Characterization of the phthalate acid catabolic gene cluster in phthalate acid esters transforming bacterium-Gordonia sp. strain HS-NH1

• First report of characterizing pht gene cluster in Gordonia sp.
• A pht gene cluster was obtained by genome sequencing.
• The phtB, phtAab, phtAcd and phtC genes were expressed in E. coli BL21 (DE3).
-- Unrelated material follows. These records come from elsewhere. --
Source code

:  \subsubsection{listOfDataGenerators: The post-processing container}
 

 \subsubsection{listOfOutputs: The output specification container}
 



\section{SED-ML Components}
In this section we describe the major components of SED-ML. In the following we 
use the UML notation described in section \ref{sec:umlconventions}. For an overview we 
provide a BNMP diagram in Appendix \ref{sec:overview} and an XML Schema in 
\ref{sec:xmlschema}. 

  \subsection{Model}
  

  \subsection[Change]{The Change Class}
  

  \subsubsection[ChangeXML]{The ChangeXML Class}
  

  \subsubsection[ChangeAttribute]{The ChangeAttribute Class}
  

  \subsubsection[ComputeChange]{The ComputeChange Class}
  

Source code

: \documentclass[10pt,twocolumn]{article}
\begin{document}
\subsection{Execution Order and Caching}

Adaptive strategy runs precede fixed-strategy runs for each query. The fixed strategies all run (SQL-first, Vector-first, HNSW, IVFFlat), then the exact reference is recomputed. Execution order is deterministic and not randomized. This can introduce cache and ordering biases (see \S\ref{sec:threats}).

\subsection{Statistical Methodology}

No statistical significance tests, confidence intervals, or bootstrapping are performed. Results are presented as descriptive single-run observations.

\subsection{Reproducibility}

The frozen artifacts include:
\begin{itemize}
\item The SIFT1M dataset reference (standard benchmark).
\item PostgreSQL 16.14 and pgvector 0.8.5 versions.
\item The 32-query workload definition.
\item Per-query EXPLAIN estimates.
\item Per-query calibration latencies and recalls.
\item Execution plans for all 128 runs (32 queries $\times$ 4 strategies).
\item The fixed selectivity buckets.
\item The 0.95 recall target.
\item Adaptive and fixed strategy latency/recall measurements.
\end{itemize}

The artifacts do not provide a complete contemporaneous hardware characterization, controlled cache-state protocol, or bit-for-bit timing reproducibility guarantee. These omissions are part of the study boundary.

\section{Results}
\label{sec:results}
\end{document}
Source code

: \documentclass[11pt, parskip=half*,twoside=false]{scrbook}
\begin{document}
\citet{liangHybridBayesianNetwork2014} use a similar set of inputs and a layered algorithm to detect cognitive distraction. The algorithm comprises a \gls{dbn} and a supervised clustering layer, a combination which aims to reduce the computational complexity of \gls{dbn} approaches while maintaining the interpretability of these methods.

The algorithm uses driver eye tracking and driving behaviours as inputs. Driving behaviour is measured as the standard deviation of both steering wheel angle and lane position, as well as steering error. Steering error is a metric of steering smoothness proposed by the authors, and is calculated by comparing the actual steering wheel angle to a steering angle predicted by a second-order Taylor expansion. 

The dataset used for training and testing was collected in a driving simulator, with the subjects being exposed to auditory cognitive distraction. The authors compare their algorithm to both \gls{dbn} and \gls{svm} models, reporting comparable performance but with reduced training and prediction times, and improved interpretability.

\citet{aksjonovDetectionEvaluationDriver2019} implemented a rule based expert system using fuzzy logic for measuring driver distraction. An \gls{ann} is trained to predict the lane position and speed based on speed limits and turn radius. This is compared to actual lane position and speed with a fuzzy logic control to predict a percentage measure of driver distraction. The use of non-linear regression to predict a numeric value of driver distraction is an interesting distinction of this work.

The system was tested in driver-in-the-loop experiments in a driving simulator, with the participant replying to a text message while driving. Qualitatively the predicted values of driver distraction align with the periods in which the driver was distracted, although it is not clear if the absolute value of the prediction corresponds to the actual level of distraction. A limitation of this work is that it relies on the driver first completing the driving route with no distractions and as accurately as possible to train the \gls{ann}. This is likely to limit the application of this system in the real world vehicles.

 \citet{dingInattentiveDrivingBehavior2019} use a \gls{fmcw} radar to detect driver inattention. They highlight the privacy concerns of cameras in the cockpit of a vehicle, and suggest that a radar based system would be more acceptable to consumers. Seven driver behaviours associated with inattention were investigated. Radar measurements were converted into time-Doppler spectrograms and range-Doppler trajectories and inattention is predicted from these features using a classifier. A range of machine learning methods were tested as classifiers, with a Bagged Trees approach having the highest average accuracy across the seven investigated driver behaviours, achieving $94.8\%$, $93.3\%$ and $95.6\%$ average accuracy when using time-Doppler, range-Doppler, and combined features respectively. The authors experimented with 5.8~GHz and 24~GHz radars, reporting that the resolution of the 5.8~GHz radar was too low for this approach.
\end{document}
In this work, strain HS-NH1 which utilized phthalate acid esters (PAEs) as sole carbon and energy sources for growth, was isolated and identified as Gordonia sp. Phthalate acid (PA) and protocatechuate acid (PCA) were the major intermediate products by HPLC analysis. The phthalate acid catabolic gene cluster (phtBAabcdCR) which is responsible for the conversion of PA into PCA in strain HS-NH1 was obtained by genome analysis. The phtB, phtAab, phtAcd and phtC genes were expressed in Escherichia coli. Mixture of PhtAab and PhtAcd were able to convert PA into a product, which was then transformed to PCA by mixture of PhtB and PhtC. The enzymatic results as well as homology analysis of phtBAabcdCR gene sequences demonstrated that phtAabcd encodes the 3,4-phthalate dioxygenase which consists of three components: a hetero-oligomeric oxygenase, a [3Fe-4S]-type ferredoxin, and a GR-type reductase. PA was oxidized by 3,4-phthalate dioxygenase, subsequently transformed into PCA by dihydrodiol dehydrogenase (PhtB) and dihydroxyphthalate decarboxylase (PhtC). This study firstly reports the characterization of pht operon in Gordonia sp.